» Work to be completed
Pictures excluded, return every entry exactly, please.

» Exercise inputs
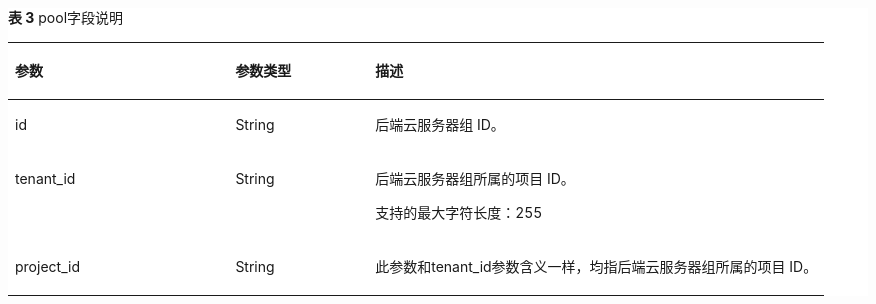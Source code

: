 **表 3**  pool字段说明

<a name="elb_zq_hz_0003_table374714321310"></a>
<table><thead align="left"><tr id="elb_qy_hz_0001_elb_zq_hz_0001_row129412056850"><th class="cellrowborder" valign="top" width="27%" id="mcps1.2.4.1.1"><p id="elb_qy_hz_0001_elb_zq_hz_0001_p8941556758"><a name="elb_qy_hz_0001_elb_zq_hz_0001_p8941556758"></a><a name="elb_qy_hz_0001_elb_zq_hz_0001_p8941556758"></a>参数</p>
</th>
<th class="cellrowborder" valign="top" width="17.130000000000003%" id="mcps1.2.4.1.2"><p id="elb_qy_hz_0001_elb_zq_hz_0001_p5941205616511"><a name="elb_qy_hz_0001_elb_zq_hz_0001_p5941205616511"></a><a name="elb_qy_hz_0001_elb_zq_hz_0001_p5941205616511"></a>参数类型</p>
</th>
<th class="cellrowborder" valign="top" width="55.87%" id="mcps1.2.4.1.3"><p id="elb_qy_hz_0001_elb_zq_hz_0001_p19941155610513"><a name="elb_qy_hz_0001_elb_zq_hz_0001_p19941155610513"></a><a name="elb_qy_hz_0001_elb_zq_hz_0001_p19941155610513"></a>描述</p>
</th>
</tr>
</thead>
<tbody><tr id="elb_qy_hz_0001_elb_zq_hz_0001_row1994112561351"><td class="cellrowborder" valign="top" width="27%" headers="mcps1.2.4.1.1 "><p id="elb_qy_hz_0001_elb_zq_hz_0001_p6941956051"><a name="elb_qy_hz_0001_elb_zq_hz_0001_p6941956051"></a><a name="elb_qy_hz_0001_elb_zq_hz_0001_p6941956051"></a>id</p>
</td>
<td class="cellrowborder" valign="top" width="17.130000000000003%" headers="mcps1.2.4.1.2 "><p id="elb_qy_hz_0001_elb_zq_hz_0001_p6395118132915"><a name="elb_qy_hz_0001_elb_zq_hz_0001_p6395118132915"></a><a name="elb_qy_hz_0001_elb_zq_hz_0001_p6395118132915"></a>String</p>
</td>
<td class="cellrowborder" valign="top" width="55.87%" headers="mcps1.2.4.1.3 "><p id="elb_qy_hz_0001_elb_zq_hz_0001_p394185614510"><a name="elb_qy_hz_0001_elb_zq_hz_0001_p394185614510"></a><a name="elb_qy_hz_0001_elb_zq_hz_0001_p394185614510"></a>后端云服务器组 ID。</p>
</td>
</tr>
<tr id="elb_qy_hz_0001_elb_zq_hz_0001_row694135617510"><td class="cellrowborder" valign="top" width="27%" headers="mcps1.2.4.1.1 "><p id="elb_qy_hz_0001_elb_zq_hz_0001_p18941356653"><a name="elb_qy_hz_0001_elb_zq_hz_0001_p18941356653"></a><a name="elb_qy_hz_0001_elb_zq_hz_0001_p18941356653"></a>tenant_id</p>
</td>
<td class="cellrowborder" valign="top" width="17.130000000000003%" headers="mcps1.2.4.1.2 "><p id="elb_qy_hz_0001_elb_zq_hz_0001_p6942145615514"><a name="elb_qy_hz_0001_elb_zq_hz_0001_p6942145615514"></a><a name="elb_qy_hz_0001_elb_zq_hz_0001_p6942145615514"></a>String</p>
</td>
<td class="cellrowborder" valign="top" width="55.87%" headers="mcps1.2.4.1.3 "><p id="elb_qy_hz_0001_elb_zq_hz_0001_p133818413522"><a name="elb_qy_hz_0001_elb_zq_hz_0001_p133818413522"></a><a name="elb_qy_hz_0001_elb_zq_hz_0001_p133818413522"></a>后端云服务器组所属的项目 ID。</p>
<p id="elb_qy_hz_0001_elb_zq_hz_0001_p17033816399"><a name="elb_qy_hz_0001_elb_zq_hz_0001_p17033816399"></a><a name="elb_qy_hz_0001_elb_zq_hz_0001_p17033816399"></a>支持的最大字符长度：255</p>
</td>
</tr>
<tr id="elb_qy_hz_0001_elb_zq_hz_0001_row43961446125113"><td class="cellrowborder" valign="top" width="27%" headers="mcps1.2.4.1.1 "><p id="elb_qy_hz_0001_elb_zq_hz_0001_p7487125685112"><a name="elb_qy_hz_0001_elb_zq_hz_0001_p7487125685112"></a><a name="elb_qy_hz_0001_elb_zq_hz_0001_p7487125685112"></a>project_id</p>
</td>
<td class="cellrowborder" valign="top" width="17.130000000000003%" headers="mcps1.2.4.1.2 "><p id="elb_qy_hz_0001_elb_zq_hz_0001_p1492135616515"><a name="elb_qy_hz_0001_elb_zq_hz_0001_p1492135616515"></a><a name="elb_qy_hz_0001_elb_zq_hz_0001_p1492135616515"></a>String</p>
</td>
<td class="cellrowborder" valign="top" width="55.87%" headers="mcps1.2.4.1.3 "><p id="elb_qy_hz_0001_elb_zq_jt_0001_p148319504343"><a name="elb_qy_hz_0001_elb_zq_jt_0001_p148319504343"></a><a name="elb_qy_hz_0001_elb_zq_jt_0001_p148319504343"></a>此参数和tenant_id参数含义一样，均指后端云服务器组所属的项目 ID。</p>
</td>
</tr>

» Exercise response
Source code

: **表 3**  pool字段说明

<a name="elb_zq_hz_0003_table374714321310"></a>
<table><thead align="left"><tr id="elb_qy_hz_0001_elb_zq_hz_0001_row129412056850"><th class="cellrowborder" valign="top" width="27%" id="mcps1.2.4.1.1"><p id="elb_qy_hz_0001_elb_zq_hz_0001_p8941556758"><a name="elb_qy_hz_0001_elb_zq_hz_0001_p8941556758"></a><a name="elb_qy_hz_0001_elb_zq_hz_0001_p8941556758"></a>参数</p>
</th>
<th class="cellrowborder" valign="top" width="17.130000000000003%" id="mcps1.2.4.1.2"><p id="elb_qy_hz_0001_elb_zq_hz_0001_p5941205616511"><a name="elb_qy_hz_0001_elb_zq_hz_0001_p5941205616511"></a><a name="elb_qy_hz_0001_elb_zq_hz_0001_p5941205616511"></a>参数类型</p>
</th>
<th class="cellrowborder" valign="top" width="55.87%" id="mcps1.2.4.1.3"><p id="elb_qy_hz_0001_elb_zq_hz_0001_p19941155610513"><a name="elb_qy_hz_0001_elb_zq_hz_0001_p19941155610513"></a><a name="elb_qy_hz_0001_elb_zq_hz_0001_p19941155610513"></a>描述</p>
</th>
</tr>
</thead>
<tbody><tr id="elb_qy_hz_0001_elb_zq_hz_0001_row1994112561351"><td class="cellrowborder" valign="top" width="27%" headers="mcps1.2.4.1.1 "><p id="elb_qy_hz_0001_elb_zq_hz_0001_p6941956051"><a name="elb_qy_hz_0001_elb_zq_hz_0001_p6941956051"></a><a name="elb_qy_hz_0001_elb_zq_hz_0001_p6941956051"></a>id</p>
</td>
<td class="cellrowborder" valign="top" width="17.130000000000003%" headers="mcps1.2.4.1.2 "><p id="elb_qy_hz_0001_elb_zq_hz_0001_p6395118132915"><a name="elb_qy_hz_0001_elb_zq_hz_0001_p6395118132915"></a><a name="elb_qy_hz_0001_elb_zq_hz_0001_p6395118132915"></a>String</p>
</td>
<td class="cellrowborder" valign="top" width="55.87%" headers="mcps1.2.4.1.3 "><p id="elb_qy_hz_0001_elb_zq_hz_0001_p394185614510"><a name="elb_qy_hz_0001_elb_zq_hz_0001_p394185614510"></a><a name="elb_qy_hz_0001_elb_zq_hz_0001_p394185614510"></a>后端云服务器组 ID。</p>
</td>
</tr>
<tr id="elb_qy_hz_0001_elb_zq_hz_0001_row694135617510"><td class="cellrowborder" valign="top" width="27%" headers="mcps1.2.4.1.1 "><p id="elb_qy_hz_0001_elb_zq_hz_0001_p18941356653"><a name="elb_qy_hz_0001_elb_zq_hz_0001_p18941356653"></a><a name="elb_qy_hz_0001_elb_zq_hz_0001_p18941356653"></a>tenant_id</p>
</td>
<td class="cellrowborder" valign="top" width="17.130000000000003%" headers="mcps1.2.4.1.2 "><p id="elb_qy_hz_0001_elb_zq_hz_0001_p6942145615514"><a name="elb_qy_hz_0001_elb_zq_hz_0001_p6942145615514"></a><a name="elb_qy_hz_0001_elb_zq_hz_0001_p6942145615514"></a>String</p>
</td>
<td class="cellrowborder" valign="top" width="55.87%" headers="mcps1.2.4.1.3 "><p id="elb_qy_hz_0001_elb_zq_hz_0001_p133818413522"><a name="elb_qy_hz_0001_elb_zq_hz_0001_p133818413522"></a><a name="elb_qy_hz_0001_elb_zq_hz_0001_p133818413522"></a>后端云服务器组所属的项目 ID。</p>
<p id="elb_qy_hz_0001_elb_zq_hz_0001_p17033816399"><a name="elb_qy_hz_0001_elb_zq_hz_0001_p17033816399"></a><a name="elb_qy_hz_0001_elb_zq_hz_0001_p17033816399"></a>支持的最大字符长度：255</p>
</td>
</tr>
<tr id="elb_qy_hz_0001_elb_zq_hz_0001_row43961446125113"><td class="cellrowborder" valign="top" width="27%" headers="mcps1.2.4.1.1 "><p id="elb_qy_hz_0001_elb_zq_hz_0001_p7487125685112"><a name="elb_qy_hz_0001_elb_zq_hz_0001_p7487125685112"></a><a name="elb_qy_hz_0001_elb_zq_hz_0001_p7487125685112"></a>project_id</p>
</td>
<td class="cellrowborder" valign="top" width="17.130000000000003%" headers="mcps1.2.4.1.2 "><p id="elb_qy_hz_0001_elb_zq_hz_0001_p1492135616515"><a name="elb_qy_hz_0001_elb_zq_hz_0001_p1492135616515"></a><a name="elb_qy_hz_0001_elb_zq_hz_0001_p1492135616515"></a>String</p>
</td>
<td class="cellrowborder" valign="top" width="55.87%" headers="mcps1.2.4.1.3 "><p id="elb_qy_hz_0001_elb_zq_jt_0001_p148319504343"><a name="elb_qy_hz_0001_elb_zq_jt_0001_p148319504343"></a><a name="elb_qy_hz_0001_elb_zq_jt_0001_p148319504343"></a>此参数和tenant_id参数含义一样，均指后端云服务器组所属的项目 ID。</p>
</td>
</tr>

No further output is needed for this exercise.